WHAT THE EXERCISE ASKS
Return every entry below word for word and leave out any picture.

Plain-text document sources
------

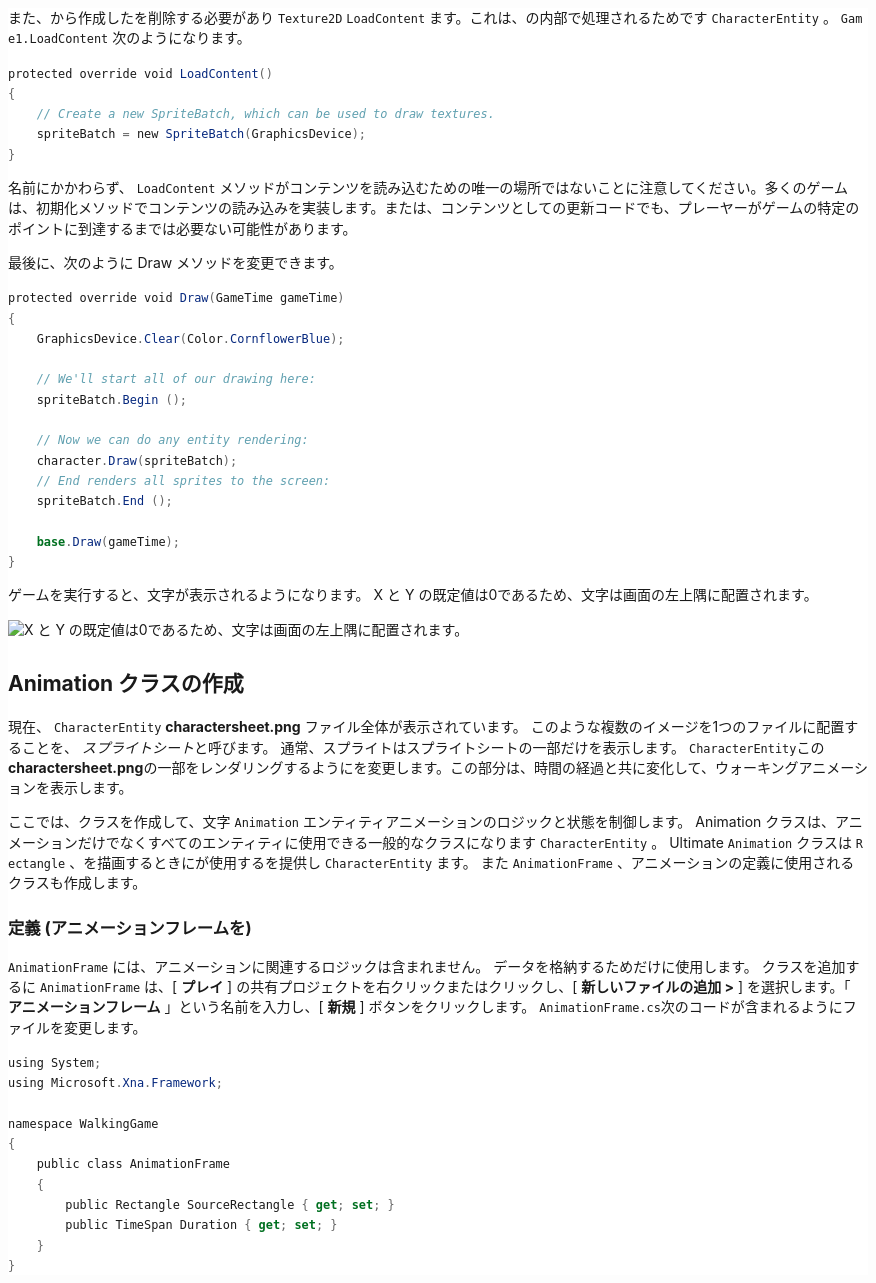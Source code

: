 また、から作成したを削除する必要があり `Texture2D` `LoadContent` ます。これは、の内部で処理されるためです `CharacterEntity` 。 `Game1.LoadContent` 次のようになります。

```csharp
protected override void LoadContent()
{
    // Create a new SpriteBatch, which can be used to draw textures.
    spriteBatch = new SpriteBatch(GraphicsDevice);
}
```

名前にかかわらず、 `LoadContent` メソッドがコンテンツを読み込むための唯一の場所ではないことに注意してください。多くのゲームは、初期化メソッドでコンテンツの読み込みを実装します。または、コンテンツとしての更新コードでも、プレーヤーがゲームの特定のポイントに到達するまでは必要ない可能性があります。

最後に、次のように Draw メソッドを変更できます。

```csharp
protected override void Draw(GameTime gameTime)
{
    GraphicsDevice.Clear(Color.CornflowerBlue);

    // We'll start all of our drawing here:
    spriteBatch.Begin ();

    // Now we can do any entity rendering:
    character.Draw(spriteBatch);
    // End renders all sprites to the screen:
    spriteBatch.End ();

    base.Draw(gameTime);
}
```

ゲームを実行すると、文字が表示されるようになります。 X と Y の既定値は0であるため、文字は画面の左上隅に配置されます。

![X と Y の既定値は0であるため、文字は画面の左上隅に配置されます。](part2-images/image4.png)

## <a name="creating-the-animation-class"></a>Animation クラスの作成

現在、 `CharacterEntity` **charactersheet.png** ファイル全体が表示されています。 このような複数のイメージを1つのファイルに配置することを、 *スプライトシート*と呼びます。 通常、スプライトはスプライトシートの一部だけを表示します。 `CharacterEntity`この**charactersheet.png**の一部をレンダリングするようにを変更します。この部分は、時間の経過と共に変化して、ウォーキングアニメーションを表示します。

ここでは、クラスを作成して、文字 `Animation` エンティティアニメーションのロジックと状態を制御します。 Animation クラスは、アニメーションだけでなくすべてのエンティティに使用できる一般的なクラスになります `CharacterEntity` 。 Ultimate `Animation` クラスは `Rectangle` 、を描画するときにが使用するを提供し `CharacterEntity` ます。 また `AnimationFrame` 、アニメーションの定義に使用されるクラスも作成します。

### <a name="defining-animationframe"></a>定義 (アニメーションフレームを)

`AnimationFrame` には、アニメーションに関連するロジックは含まれません。 データを格納するためだけに使用します。 クラスを追加するに `AnimationFrame` は、[ **プレイ** ] の共有プロジェクトを右クリックまたはクリックし、[ **新しいファイルの追加 >** ] を選択します。「 **アニメーションフレーム** 」という名前を入力し、[ **新規** ] ボタンをクリックします。 `AnimationFrame.cs`次のコードが含まれるようにファイルを変更します。

```csharp
using System;
using Microsoft.Xna.Framework;

namespace WalkingGame
{
    public class AnimationFrame
    {
        public Rectangle SourceRectangle { get; set; }
        public TimeSpan Duration { get; set; }
    }
}
```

------

SOLVED EXERCISE
Source code

: また、から作成したを削除する必要があり `Texture2D` `LoadContent` ます。これは、の内部で処理されるためです `CharacterEntity` 。 `Game1.LoadContent` 次のようになります。

```csharp
protected override void LoadContent()
{
    // Create a new SpriteBatch, which can be used to draw textures.
    spriteBatch = new SpriteBatch(GraphicsDevice);
}
```

名前にかかわらず、 `LoadContent` メソッドがコンテンツを読み込むための唯一の場所ではないことに注意してください。多くのゲームは、初期化メソッドでコンテンツの読み込みを実装します。または、コンテンツとしての更新コードでも、プレーヤーがゲームの特定のポイントに到達するまでは必要ない可能性があります。

最後に、次のように Draw メソッドを変更できます。

```csharp
protected override void Draw(GameTime gameTime)
{
    GraphicsDevice.Clear(Color.CornflowerBlue);

    // We'll start all of our drawing here:
    spriteBatch.Begin ();

    // Now we can do any entity rendering:
    character.Draw(spriteBatch);
    // End renders all sprites to the screen:
    spriteBatch.End ();

    base.Draw(gameTime);
}
```

ゲームを実行すると、文字が表示されるようになります。 X と Y の既定値は0であるため、文字は画面の左上隅に配置されます。

![X と Y の既定値は0であるため、文字は画面の左上隅に配置されます。](part2-images/image4.png)

## <a name="creating-the-animation-class"></a>Animation クラスの作成

現在、 `CharacterEntity` **charactersheet.png** ファイル全体が表示されています。 このような複数のイメージを1つのファイルに配置することを、 *スプライトシート*と呼びます。 通常、スプライトはスプライトシートの一部だけを表示します。 `CharacterEntity`この**charactersheet.png**の一部をレンダリングするようにを変更します。この部分は、時間の経過と共に変化して、ウォーキングアニメーションを表示します。

ここでは、クラスを作成して、文字 `Animation` エンティティアニメーションのロジックと状態を制御します。 Animation クラスは、アニメーションだけでなくすべてのエンティティに使用できる一般的なクラスになります `CharacterEntity` 。 Ultimate `Animation` クラスは `Rectangle` 、を描画するときにが使用するを提供し `CharacterEntity` ます。 また `AnimationFrame` 、アニメーションの定義に使用されるクラスも作成します。

### <a name="defining-animationframe"></a>定義 (アニメーションフレームを)

`AnimationFrame` には、アニメーションに関連するロジックは含まれません。 データを格納するためだけに使用します。 クラスを追加するに `AnimationFrame` は、[ **プレイ** ] の共有プロジェクトを右クリックまたはクリックし、[ **新しいファイルの追加 >** ] を選択します。「 **アニメーションフレーム** 」という名前を入力し、[ **新規** ] ボタンをクリックします。 `AnimationFrame.cs`次のコードが含まれるようにファイルを変更します。

```csharp
using System;
using Microsoft.Xna.Framework;

namespace WalkingGame
{
    public class AnimationFrame
    {
        public Rectangle SourceRectangle { get; set; }
        public TimeSpan Duration { get; set; }
    }
}
```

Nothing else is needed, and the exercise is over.